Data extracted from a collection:
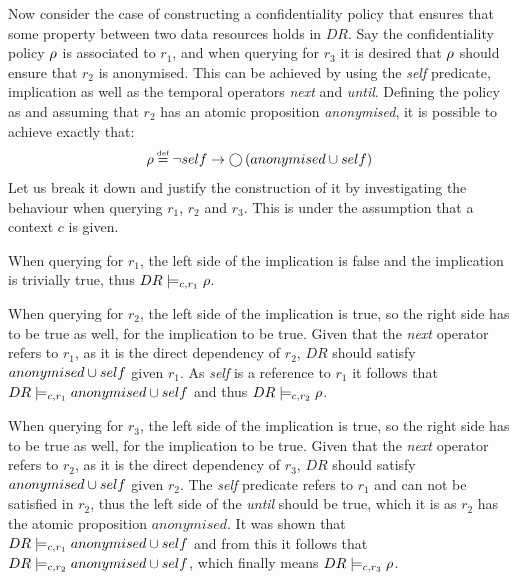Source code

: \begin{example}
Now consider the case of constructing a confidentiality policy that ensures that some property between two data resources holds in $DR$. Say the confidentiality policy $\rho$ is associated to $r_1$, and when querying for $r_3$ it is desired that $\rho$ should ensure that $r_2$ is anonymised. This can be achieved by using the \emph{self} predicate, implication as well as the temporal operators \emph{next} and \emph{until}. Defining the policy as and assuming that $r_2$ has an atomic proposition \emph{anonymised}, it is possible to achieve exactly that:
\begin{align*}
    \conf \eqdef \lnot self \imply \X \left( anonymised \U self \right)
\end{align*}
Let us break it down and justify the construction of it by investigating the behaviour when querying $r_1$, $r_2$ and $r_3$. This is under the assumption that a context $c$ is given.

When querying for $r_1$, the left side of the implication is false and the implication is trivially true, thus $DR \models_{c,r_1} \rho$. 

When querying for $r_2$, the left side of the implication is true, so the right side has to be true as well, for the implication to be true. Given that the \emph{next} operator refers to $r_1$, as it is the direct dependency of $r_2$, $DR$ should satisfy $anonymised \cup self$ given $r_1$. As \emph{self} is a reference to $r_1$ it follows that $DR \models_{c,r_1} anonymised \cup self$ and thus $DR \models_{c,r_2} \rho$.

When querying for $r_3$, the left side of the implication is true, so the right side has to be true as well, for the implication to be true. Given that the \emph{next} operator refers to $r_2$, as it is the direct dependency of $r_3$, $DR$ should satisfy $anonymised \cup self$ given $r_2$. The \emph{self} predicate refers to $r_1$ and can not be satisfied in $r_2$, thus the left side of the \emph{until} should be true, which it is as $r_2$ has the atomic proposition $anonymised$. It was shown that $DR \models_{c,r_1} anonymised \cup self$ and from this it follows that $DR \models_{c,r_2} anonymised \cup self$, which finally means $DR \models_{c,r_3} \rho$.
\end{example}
* * *
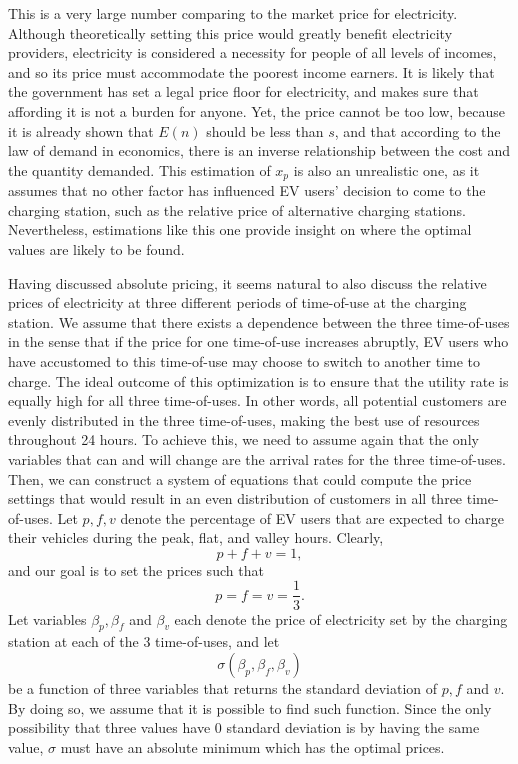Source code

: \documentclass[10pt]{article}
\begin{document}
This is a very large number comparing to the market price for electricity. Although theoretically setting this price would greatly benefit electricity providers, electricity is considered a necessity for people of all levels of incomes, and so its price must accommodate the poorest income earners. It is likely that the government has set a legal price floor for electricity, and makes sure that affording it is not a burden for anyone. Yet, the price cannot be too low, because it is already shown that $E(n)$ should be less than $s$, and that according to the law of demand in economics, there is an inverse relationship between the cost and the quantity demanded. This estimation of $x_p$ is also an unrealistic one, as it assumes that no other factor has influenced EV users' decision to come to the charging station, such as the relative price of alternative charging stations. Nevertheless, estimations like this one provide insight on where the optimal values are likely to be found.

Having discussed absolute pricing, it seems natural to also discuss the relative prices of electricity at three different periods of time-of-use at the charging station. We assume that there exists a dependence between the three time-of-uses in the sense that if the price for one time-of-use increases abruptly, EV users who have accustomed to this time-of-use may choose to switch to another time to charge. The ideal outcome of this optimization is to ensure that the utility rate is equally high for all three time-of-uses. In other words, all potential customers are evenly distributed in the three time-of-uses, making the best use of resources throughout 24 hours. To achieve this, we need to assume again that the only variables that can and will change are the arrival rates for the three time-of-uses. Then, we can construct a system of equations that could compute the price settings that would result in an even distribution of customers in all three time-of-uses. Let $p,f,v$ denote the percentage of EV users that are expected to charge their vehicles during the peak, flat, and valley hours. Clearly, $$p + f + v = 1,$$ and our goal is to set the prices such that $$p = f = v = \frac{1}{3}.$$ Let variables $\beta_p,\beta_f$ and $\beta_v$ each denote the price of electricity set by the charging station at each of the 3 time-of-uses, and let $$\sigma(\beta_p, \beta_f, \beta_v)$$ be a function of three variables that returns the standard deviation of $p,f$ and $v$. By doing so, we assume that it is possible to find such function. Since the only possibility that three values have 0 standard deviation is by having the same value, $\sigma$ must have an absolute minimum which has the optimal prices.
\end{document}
--
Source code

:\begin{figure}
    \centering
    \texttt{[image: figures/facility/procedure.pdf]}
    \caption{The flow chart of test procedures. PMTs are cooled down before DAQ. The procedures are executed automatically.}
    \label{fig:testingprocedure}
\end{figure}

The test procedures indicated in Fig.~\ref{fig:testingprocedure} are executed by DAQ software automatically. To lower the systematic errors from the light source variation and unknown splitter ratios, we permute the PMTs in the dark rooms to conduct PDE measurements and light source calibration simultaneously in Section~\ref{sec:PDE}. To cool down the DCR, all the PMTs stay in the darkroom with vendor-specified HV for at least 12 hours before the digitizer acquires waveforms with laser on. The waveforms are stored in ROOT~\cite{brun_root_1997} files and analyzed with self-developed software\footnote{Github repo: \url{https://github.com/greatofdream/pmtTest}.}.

● Work to be completed
Within the entries above, find the string "procedures" and return each line that holds it.

● Result
    \caption{The flow chart of test procedures. PMTs are cooled down before DAQ. The procedures are executed automatically.}
The test procedures indicated in Fig.~\ref{fig:testingprocedure} are executed by DAQ software automatically. To lower the systematic errors from the light source variation and unknown splitter ratios, we permute the PMTs in the dark rooms to conduct PDE measurements and light source calibration simultaneously in Section~\ref{sec:PDE}. To cool down the DCR, all the PMTs stay in the darkroom with vendor-specified HV for at least 12 hours before the digitizer acquires waveforms with laser on. The waveforms are stored in ROOT~\cite{brun_root_1997} files and analyzed with self-developed software\footnote{Github repo: \url{https://github.com/greatofdream/pmtTest}.}.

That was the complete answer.